The Lord put on justice as a breastplate, and a helmet of salvation upon his head:
he put on the garments of vengeance, and was clad with zeal as with a cloak.
As unto revenge, as it were to repay wrath to his adversaries, and a reward to his enemies:
he will repay the like to the islands.
And they from the west, shall fear the name of the Lord: and they from the rising of the sun, his glory:
when he shall come as a violent stream, which the spirit of the Lord driveth on:
And there shall come a redeemer to Sion, and to them that return from iniquity in Jacob, saith the Lord.
This is my covenant with them, saith the Lord.

Isaiah 59:17-21a

One of the clearest motifs in the life of the Church was precisely this: that, at least in part, Jesus had come to wage a battle with the forces of evil, forces of evil which hold creation in bondage, and to whom emperors and idol cults are like henchmen, and that in his Cross and Resurrection he had defeated them.

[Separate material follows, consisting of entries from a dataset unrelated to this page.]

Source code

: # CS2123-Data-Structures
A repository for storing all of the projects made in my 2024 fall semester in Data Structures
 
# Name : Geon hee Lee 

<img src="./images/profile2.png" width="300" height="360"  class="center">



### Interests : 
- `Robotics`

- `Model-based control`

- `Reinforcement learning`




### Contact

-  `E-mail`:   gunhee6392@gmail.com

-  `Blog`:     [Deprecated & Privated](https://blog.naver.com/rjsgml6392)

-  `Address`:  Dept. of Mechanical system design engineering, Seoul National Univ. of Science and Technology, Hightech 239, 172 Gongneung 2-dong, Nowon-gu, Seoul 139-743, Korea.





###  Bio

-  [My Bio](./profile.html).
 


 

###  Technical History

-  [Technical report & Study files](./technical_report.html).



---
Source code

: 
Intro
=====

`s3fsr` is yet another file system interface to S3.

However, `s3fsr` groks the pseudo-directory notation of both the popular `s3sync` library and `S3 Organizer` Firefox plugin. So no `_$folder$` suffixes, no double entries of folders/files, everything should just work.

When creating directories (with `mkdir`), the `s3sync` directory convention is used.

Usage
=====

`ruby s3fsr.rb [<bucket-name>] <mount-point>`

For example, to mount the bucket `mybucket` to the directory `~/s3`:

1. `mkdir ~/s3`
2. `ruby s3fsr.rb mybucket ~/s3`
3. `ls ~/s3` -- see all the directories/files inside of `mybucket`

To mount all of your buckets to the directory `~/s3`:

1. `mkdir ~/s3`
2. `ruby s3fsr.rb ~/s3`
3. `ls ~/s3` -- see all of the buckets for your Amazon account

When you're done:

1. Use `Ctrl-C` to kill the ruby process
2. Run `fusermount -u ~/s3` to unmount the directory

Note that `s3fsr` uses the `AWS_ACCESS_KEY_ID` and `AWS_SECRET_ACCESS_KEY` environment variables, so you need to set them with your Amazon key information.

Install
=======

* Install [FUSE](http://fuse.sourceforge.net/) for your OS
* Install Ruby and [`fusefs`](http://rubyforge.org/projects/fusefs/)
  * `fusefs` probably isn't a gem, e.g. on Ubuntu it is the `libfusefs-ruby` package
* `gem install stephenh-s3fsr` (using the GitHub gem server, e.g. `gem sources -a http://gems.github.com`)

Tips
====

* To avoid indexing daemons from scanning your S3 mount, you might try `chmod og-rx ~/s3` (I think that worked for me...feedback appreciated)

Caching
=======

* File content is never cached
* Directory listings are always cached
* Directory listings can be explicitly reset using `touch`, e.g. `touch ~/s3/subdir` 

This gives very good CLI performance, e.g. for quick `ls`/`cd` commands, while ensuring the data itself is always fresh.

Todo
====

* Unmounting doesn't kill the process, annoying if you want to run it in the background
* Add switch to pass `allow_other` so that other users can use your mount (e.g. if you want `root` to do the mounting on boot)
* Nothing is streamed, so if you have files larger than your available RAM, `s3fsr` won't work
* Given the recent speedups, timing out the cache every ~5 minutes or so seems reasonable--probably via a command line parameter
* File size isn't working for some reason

And despoiling the principalities and powers, he hath exposed them confidently in open shew, triumphing over them in himself.

Colossians 2:15

A triumph. A Roman procession to celebrate a military victory.

*

What happened, exactly, in Bethlehem?

We know how the Gospel writer Luke describes it: as the birth of the King of the Universe, to whom the Roman Emperor is like a pygmy. As I wrote in another post:

Luke’s entire infancy narrative is basically a giant middle finger to Rome. “He has brought down the powerful from their thrones, and lifted up the lowly,” Mary says in her Magnificat. Who do you think Luke had in mind? The birth of Jesus takes place in the shadow of the Emperor’s census, but Jesus’ birth is consistently described in royal terms. Do you remember that scene in Crocodile Dundee, someone tries to rob the protagonist at knife-point, and he pulls out his machete, and says “You think that’s a knife? That’s a knife.” The birth of the Davidic King is greeted by the “heavenly host” of angels. That’s Luke saying to the Emperor, who controlled the mightiest military in the history of the world, “You think that’s an army? That’s an army.”

Luke was a friend to Paul, and probably watched him die in Rome before he wrote the Gospel.

*

Is there a war on Christmas? No, there’s no war on Christmas. There’s a war of Christmas. Because that’s what Christmas is: a declaration of war. Against all the thrones, dominions, principalities and powers who hold creation in bondage. Saying there’s a war on Christmas is like saying the Germans fought a war on D-Day–of course there’s a war on Christmas.

*

How do we fight this war?

Not by yelling at Walmart greeters who say “Happy Holidays.” Not with consumerism. Like Jesus fought his. With increased penance and asceticism and prayer and reception of the sacraments. With corporeal works of mercy. With peace, mercy, some truth-telling, and a very large heaping of loving-kindness.

This is our D-Day: this is the most stupendous claim of Christianity. Our King does not have a crown of gold, he has a crown of thorns. He is born in a manger–he will win the Universe by becoming food. This little child, this carpenter’s son, born in a little nothing-burger of a town on the edge of the Empire, he is the ruler of everything. He is YHWH, the God of Israel, showing who he truly is:meek and humble of heart. A child. A servant.

This is something that the demons will never accept–cannot ever accept. They will always fight this evangelion.

*

Joy to the world! Our Lord is come! Let us receive our King!